BY SAM SPOKONY | In a surprising turn of events, the Department of Transportation has reversed its controversial decision to place a Greyhound intercity bus stop near a Lower East Side park, drawing cheers from residents and politicians who spent weeks arguing against the proposal.
But a source said it’s likely that the sidewalk location outside 3 Essex St. — just outside Seward Park, which houses the city’s oldest playground — will still be considered for a bus stop at some point in the future.
The move to deny the stop was announced on Tuesday, just days after D.O.T. initially approved Greyhound’s proposal, in a joint statement released by state Senator Daniel Squadron, Assembly Speaker Sheldon Silver and Councilwoman Margaret Chin and confirmed by D.O.T.
Squadron, Silver and Chin wrote a letter to D.O.T. on Sept. 21 urging the agency to deny the application, which would have given Greyhound a permit to launch its new YO! Bus service, between New York City and Philadelphia, for a six-month period at the Essex. St. location. The permit would have granted eight round trips per day, transporting around 800 passengers at $12 per ticket.
Community Board 3’s Transportation Committee had unanimously voted to deny Greyhound’s application several weeks ago. Local residents also created an Internet petition against the proposal, which gained more than 1,300 electronic signatures.
Although D.O.T.’s reversal was immediately celebrated by many in the community, a source close to the situation told this newspaper it’s likely that the agency is keeping the Essex St. location on the table as a potential bus stop.
“I don’t think anybody was actually given the indication that this won’t ever happen there,” said the source, who needed to remain anonymous for professional reasons.

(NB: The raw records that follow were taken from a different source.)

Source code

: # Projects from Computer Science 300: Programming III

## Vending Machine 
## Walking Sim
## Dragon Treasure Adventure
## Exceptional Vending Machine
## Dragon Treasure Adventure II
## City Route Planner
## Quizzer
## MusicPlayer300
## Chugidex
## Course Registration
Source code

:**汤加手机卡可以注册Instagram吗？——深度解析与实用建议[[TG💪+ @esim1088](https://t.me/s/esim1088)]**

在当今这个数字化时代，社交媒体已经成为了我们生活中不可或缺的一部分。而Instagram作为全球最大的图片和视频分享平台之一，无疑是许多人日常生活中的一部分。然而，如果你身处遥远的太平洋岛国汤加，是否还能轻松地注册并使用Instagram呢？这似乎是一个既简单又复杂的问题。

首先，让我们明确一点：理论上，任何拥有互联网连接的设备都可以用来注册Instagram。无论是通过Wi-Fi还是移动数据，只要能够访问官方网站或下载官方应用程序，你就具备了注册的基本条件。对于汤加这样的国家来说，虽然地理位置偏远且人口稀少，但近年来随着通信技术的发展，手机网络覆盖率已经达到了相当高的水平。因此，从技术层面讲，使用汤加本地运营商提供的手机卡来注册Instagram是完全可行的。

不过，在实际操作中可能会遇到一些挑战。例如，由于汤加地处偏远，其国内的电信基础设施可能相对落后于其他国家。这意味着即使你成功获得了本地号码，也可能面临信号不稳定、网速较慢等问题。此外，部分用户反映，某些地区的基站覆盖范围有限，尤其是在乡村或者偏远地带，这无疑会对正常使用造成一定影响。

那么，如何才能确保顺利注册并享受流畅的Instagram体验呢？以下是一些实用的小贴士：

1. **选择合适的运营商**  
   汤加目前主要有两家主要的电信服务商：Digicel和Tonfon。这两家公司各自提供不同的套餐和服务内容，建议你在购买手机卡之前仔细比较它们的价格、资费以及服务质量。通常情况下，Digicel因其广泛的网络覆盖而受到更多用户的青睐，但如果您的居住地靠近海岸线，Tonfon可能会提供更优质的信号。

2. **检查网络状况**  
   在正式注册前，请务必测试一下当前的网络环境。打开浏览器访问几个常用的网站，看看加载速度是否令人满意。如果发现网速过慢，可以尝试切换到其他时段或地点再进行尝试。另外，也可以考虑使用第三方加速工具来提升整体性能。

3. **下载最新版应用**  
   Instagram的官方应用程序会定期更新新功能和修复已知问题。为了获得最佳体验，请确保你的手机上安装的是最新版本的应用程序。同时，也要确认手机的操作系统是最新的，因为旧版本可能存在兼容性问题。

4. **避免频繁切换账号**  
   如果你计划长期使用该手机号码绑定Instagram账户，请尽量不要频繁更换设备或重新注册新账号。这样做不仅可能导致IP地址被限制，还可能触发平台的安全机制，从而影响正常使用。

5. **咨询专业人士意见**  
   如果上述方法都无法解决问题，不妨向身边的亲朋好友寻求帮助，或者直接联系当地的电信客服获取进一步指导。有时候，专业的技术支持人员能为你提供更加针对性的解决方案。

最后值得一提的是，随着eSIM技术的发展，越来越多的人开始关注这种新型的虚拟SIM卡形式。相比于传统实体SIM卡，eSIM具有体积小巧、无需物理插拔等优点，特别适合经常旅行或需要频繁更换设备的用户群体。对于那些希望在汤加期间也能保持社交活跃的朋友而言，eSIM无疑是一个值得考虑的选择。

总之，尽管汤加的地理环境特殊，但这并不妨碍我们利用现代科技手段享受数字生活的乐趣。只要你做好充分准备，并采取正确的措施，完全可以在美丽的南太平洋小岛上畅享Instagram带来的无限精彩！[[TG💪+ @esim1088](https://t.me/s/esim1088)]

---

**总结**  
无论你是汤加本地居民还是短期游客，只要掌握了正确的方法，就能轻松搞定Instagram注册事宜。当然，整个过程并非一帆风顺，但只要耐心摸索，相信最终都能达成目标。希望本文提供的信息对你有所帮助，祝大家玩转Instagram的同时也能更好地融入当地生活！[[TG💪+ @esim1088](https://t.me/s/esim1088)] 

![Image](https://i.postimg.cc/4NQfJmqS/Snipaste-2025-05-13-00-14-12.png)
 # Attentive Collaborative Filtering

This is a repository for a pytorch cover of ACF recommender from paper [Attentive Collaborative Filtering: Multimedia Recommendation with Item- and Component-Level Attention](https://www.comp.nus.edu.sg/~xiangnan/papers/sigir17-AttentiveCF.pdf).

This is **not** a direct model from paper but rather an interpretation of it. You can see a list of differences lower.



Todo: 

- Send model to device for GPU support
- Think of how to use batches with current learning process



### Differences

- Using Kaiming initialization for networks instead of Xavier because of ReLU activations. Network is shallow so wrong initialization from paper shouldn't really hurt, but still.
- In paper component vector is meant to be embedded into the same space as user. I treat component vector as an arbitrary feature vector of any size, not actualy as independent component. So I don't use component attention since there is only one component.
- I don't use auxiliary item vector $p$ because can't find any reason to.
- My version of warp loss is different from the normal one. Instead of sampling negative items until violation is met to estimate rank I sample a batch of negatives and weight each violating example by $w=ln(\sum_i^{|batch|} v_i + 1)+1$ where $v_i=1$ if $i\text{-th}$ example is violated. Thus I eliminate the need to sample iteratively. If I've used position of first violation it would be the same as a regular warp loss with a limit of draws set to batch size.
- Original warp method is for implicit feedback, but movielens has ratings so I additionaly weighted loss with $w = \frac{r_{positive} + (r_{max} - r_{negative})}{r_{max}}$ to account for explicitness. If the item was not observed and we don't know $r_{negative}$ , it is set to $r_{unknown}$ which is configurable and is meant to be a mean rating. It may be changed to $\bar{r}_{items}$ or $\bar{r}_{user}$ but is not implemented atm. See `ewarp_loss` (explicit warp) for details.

The source added that they believe D.O.T. will simply wait until new intercity bus permit legislation — authored by Squadron, Silver and Chin — goes into effect sometime in the next several months, before offering 3 Essex St. as a bus stop location.
This may prove difficult anyway, since the new legislation requires a more stringent community review process — including a 45-day notice and comment period, and mandatory community board consultation — before permit approval.
A vague statement sent by a D.O.T. spokesperson seemed to further imply that the agency still considers 3 Essex St. to be a viable bus stop choice.
“We will continue to review this [3 Essex St.] and other potential bus stop locations in coordination with the community,” the statement read.
When asked repeatedly to clarify the agency’s statement, the spokesperson refused to respond, and then stopped returning e-mails once this reporter asked whether or not D.O.T. is still considering the Essex. St. location.